Hagiography (or Hagiology) is a fancy word for the study of the lives of the saints. But with thousands upon thousands of canonized saints, where does one even begin to learn more about these sacred men and women who are examples that we should follow? My advice: start (small) with any of the following:
1. Butler’s Lives Of The Saints. Perhaps the gold-standard of Saints’ Lives in English—and first collated by the inimitable Fr. Alban Butler in 18th-century England (a daring move for a Catholic priest), its first edition came out in 1756-59. Basically, Fr. Butler took the massive Acta Sanctorum, truncated it, and then translated it into English. A major reworking of “Butler’s Lives” (as it is universally known) was undertaken by Fr. Herbert Thurston, SJ in the 1920s. This resulted in the famous four-volume edition which many of us remember from our Catholic school library. A one-volume edition carefully edited by Michael Walsh first appeared in 1991 and I recommend it, if only for the sake of convenience. Warning: on the other end of the spectrum: a twelve-volume (one for each month edition) appeared from Burns & Oates in England, and simultaneously from The Liturgical Press in the U.S. in 1999. I’d stay away from it though: not only is it unwieldy, its grasping-at-straws-attempts at ecumenism—especially with the Church of England and the Lutherans—as well as the fact that it lacks an imprimatur, makes it a case of false advertising: it’s no more “Butler’s” lives than it is a thinly-veiled attempt to use Butler’s name to garner readers (and book-buyers), by nodding to the late Cardinal Basil Hume as their patron (who lent his imprimatur to the one-volume edition by Michael Walsh, but not this 12-volume edition).
2. Saint of The Day edited by Leonard Foley and revised by Pat McCloskey.
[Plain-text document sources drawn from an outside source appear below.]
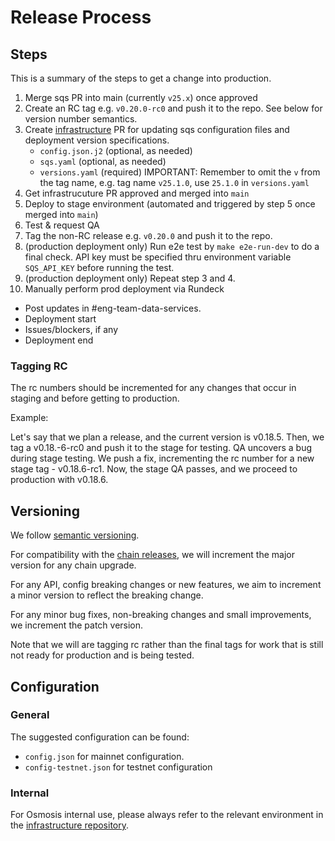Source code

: # Release Process

## Steps

This is a summary of the steps to get a change into production.

1. Merge sqs PR into main (currently `v25.x`) once approved
2. Create an RC tag e.g. `v0.20.0-rc0` and push it to the repo. See below for version number semantics. 
3. Create [infrastructure](https://github.com/osmosis-labs/infrastructure) PR for updating sqs configuration files and deployment version specifications.
   - `config.json.j2` (optional, as needed)
   - `sqs.yaml` (optional, as needed)
   - `versions.yaml` (required) IMPORTANT: Remember to omit the `v` from the tag name, e.g. tag name `v25.1.0`, use `25.1.0` in `versions.yaml`
4. Get infrastrucuture PR approved and merged into `main`
6. Deploy to stage environment (automated and triggered by step 5 once merged into `main`)
7. Test & request QA
8. Tag the non-RC release e.g. `v0.20.0` and push it to the repo.
9. (production deployment only) Run e2e test by `make e2e-run-dev` to do a final check. API key must be specified thru environment variable `SQS_API_KEY` before running the test.
10. (production deployment only) Repeat step 3 and 4. 
11.  Manually perform prod deployment via Rundeck
- Post updates in #eng-team-data-services.
- Deployment start
- Issues/blockers, if any
- Deployment end

### Tagging RC

The rc numbers should be incremented for any changes that occur in staging and before getting to production.

Example:

Let's say that we plan a release, and the current version is v0.18.5. Then, we tag a v0.18.-6-rc0 and push it to the stage for testing. QA uncovers a bug during stage testing. We push a fix, incrementing the rc number for a new stage tag - v0.18.6-rc1. Now, the stage QA passes, and we proceed to production with v0.18.6.

## Versioning

We follow [semantic versioning](https://semver.org/).

For compatibility with the [chain releases](https://github.com/osmosis-labs/osmosis), we will increment the major version for any chain upgrade.

For any API, config breaking changes or new features, we aim to increment a minor version to reflect the breaking change.

For any minor bug fixes, non-breaking changes and small improvements, we increment the patch version.

Note that we will are tagging rc rather than the final tags for work that is still not ready for production and is being tested.

## Configuration

### General

The suggested configuration can be found:
- `config.json` for mainnet configuration.
- `config-testnet.json` for testnet configuration

### Internal

For Osmosis internal use, please always refer to the relevant
environment in the [infrastructure repository](https://github.com/osmosis-labs/infrastructure/tree/main/environments/sqs-osmosis-zone/environments/prod).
Self-proclaimed as “The Definitive Guide To The Saints” (pace Butler’s), Saint of the Day, when it is good, is very good. However, it also tends to be a bit uneven: for one thing, there is not an entry for every single day of the year—which makes the title “Saint of The Day” a bit of a misnomer (as one can go days at a time with no entry at all). However, Frs. Foley and McCloskey did an excellent job of making short bios for the saints included, along with a “Comment” on the saint, as well as a quote (usually from the Saint, but sometimes from other Church documents).
3. Dictionary of Saints (abridged edition) by John J. Delaney. This one-volume paperback is a distillation of Delaney’s huge, hardcover work. Set up as a true “Dictionary” in alphabetical order, it draws heavily on Butler’s (and The Golden Legend and The Martyrology, see both below). However, it also contains a list of patron saints, including those of places and countries, and a separate section on how saints are represented in artwork. A good, solid reference work which was revised and updated in 2004 and included a Byzantine Calendar of the saints as well.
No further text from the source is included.